> [Stored data]:

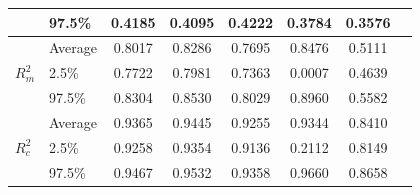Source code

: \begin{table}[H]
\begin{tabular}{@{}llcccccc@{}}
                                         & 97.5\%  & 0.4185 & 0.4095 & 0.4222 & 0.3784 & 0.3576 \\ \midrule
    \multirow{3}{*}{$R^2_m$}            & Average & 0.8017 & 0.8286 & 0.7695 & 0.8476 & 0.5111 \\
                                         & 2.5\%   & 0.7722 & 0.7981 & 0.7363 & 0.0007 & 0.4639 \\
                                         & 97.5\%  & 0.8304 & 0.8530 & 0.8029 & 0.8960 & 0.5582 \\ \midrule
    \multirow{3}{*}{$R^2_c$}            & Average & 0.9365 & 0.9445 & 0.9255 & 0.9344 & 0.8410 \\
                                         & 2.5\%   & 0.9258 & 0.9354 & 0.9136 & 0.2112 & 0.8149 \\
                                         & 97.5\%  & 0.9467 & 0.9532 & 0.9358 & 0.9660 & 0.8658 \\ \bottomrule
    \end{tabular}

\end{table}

---

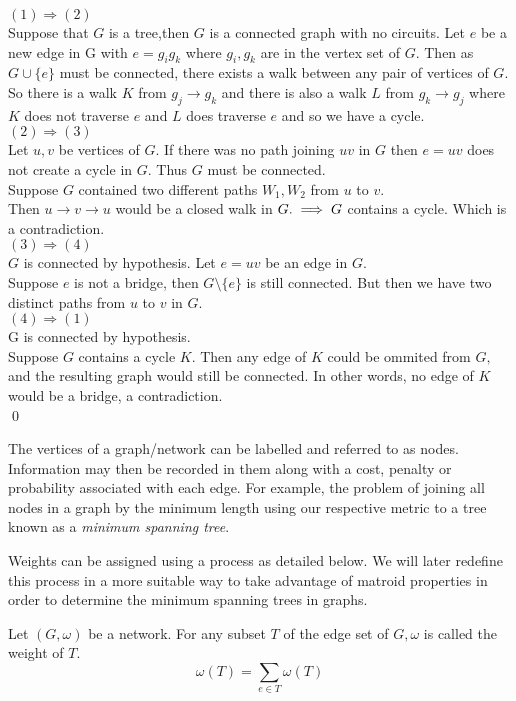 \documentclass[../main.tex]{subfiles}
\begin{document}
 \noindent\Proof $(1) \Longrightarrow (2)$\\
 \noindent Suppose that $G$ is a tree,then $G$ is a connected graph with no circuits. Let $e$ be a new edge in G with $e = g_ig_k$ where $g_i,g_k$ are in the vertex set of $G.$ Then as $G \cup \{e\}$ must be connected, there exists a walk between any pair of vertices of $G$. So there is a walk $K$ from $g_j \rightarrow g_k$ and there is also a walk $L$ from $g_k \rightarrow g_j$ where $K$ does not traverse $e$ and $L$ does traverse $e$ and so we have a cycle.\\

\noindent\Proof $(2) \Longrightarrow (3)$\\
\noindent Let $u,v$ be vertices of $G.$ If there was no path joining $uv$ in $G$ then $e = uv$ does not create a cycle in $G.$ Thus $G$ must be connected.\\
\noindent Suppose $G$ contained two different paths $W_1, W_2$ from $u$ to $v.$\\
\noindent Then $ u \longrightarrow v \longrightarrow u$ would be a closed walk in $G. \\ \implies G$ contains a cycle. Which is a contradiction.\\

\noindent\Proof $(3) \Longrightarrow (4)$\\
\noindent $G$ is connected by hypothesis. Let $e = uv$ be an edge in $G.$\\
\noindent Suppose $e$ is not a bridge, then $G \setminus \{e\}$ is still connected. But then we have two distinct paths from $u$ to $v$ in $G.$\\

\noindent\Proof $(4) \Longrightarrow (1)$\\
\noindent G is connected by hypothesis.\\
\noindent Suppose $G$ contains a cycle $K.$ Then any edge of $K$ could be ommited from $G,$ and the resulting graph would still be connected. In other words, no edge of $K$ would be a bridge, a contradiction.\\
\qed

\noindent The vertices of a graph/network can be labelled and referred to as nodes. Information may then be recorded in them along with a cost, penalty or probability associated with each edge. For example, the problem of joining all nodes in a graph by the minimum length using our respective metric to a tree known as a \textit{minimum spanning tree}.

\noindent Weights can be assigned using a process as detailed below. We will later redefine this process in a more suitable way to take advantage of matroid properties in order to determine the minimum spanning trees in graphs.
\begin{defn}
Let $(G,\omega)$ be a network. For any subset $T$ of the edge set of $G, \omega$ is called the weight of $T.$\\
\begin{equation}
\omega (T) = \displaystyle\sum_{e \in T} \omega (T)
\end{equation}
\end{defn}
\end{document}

> [How to complete this task]:
Only lines holding the word "using" are wanted; copy each one from the listing.

> [Output for this task]:
\noindent The vertices of a graph/network can be labelled and referred to as nodes. Information may then be recorded in them along with a cost, penalty or probability associated with each edge. For example, the problem of joining all nodes in a graph by the minimum length using our respective metric to a tree known as a \textit{minimum spanning tree}.
\noindent Weights can be assigned using a process as detailed below. We will later redefine this process in a more suitable way to take advantage of matroid properties in order to determine the minimum spanning trees in graphs.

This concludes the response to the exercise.